Hawthorne's ability to be endearing in the part of a pompous, autocratic old bastard moved Bennett to write in the play's preface that "without Nigel's transcendent performance, the King could have just been a gabbling bore and his fate a matter of indifference." Hytner has said of the film: "We wouldn't have been able to do the movie in eight weeks if Nigel hadn't played it."
Having made his London stage debut in a 1951 production of "You Can't Take It with You," Hawthorne knocked about theaters in South Africa and Britain for two decades without much fanfare. When he reached his 40s, however, his face began to show character, revealing new vulnerabilities, and better parts came his way. After acting in his first feature, Richard Attenborough's "Young Winston" (1972), he made his Broadway debut as Touchstone in "As You Like It" (1974), and success in that role coupled with his turn in Simon Gray's "Otherwise Engaged" (1975) led to his much-praised portrayal of Major Giles Flack in the Royal Shakespeare Company's production of "Privates on Parade" (1977).

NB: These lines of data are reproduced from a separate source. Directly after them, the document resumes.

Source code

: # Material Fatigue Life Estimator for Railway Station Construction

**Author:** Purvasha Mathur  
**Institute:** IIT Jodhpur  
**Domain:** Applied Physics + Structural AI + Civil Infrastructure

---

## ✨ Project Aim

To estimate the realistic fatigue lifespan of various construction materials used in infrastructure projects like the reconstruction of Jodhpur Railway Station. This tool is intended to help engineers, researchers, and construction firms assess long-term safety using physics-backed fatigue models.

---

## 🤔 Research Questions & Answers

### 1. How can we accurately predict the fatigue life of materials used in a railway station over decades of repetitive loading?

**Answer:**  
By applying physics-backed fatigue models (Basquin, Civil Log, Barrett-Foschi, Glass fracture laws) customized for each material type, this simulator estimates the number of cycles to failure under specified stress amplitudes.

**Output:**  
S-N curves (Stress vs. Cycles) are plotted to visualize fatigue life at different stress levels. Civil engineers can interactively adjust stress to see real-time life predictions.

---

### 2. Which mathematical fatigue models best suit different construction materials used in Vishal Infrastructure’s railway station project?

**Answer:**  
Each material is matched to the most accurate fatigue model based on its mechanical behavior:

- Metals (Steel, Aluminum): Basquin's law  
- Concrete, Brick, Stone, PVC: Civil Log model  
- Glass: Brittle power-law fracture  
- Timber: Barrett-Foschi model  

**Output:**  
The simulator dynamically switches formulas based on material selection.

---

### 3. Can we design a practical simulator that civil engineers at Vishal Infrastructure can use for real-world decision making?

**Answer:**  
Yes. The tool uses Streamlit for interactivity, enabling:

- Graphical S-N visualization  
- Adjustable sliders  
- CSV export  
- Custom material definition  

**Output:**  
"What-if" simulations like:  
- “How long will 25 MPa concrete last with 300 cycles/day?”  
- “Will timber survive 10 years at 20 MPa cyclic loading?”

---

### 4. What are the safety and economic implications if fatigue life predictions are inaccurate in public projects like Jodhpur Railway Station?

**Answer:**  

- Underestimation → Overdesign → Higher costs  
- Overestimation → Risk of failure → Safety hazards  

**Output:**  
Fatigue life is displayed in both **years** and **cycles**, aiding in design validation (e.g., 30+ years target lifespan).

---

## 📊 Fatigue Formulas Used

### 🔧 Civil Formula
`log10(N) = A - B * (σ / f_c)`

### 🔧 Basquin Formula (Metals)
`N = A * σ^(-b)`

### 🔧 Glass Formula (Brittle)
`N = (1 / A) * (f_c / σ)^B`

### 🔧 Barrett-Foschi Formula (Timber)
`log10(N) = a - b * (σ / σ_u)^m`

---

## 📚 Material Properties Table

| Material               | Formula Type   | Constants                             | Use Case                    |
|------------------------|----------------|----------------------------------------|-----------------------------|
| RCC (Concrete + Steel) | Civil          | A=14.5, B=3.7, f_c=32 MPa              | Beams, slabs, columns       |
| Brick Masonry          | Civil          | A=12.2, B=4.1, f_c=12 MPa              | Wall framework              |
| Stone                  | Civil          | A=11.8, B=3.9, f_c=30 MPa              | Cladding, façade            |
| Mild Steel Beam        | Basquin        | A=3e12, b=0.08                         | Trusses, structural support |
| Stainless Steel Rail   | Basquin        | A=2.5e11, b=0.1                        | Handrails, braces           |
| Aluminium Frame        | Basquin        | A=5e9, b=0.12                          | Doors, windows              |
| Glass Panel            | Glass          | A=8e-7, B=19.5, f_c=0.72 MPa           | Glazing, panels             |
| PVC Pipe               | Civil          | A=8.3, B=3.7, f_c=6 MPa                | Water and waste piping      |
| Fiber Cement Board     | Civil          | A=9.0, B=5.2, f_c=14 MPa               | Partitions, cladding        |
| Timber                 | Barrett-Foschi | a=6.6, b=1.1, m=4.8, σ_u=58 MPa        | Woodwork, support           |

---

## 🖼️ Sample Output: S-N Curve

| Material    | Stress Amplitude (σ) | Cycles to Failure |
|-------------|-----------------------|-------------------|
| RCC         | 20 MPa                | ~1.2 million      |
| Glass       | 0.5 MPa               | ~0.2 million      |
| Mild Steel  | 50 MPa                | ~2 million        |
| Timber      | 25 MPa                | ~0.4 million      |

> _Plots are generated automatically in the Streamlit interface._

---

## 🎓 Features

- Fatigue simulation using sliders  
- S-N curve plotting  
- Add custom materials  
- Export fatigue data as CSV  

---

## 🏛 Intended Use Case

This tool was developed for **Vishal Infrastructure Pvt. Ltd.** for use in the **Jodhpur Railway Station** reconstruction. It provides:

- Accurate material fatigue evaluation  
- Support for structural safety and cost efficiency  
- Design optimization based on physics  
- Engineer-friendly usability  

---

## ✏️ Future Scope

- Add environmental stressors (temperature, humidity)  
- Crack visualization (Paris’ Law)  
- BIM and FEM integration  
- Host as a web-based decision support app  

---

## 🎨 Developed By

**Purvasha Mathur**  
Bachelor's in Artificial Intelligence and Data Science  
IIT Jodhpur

Hawthorne started to get work in British TV projects like "Madame Curie" (BBC-2, 1977, playing Pierre Curie) and the miniseries "Edward and Mrs. Simpson" (Thames TV, 1978), as well as more international fare (like the 1978 NBC miniseries "Holocaust"), but all were a prelude to his breakthrough screen role as the stiff-lipped, quick-witted civil servant Sir Humphrey Appleby in the acclaimed political satire "Yes, Minister" (BBC-2, 1980-83), for which he gained notice on both sides of the Atlantic. Usually cast as an older dignitary or a man of official status, Hawthorne began turning up more frequently in features, reuniting with Attenborough for "Gandhi" (1982), despite the humbling fact that the director had no recollection of him, and working with actor-director Clint Eastwood on the languid "Firefox" (both 1982), recalling him as "a most delightful man to work with" but having to fight "to get another take out of [him]."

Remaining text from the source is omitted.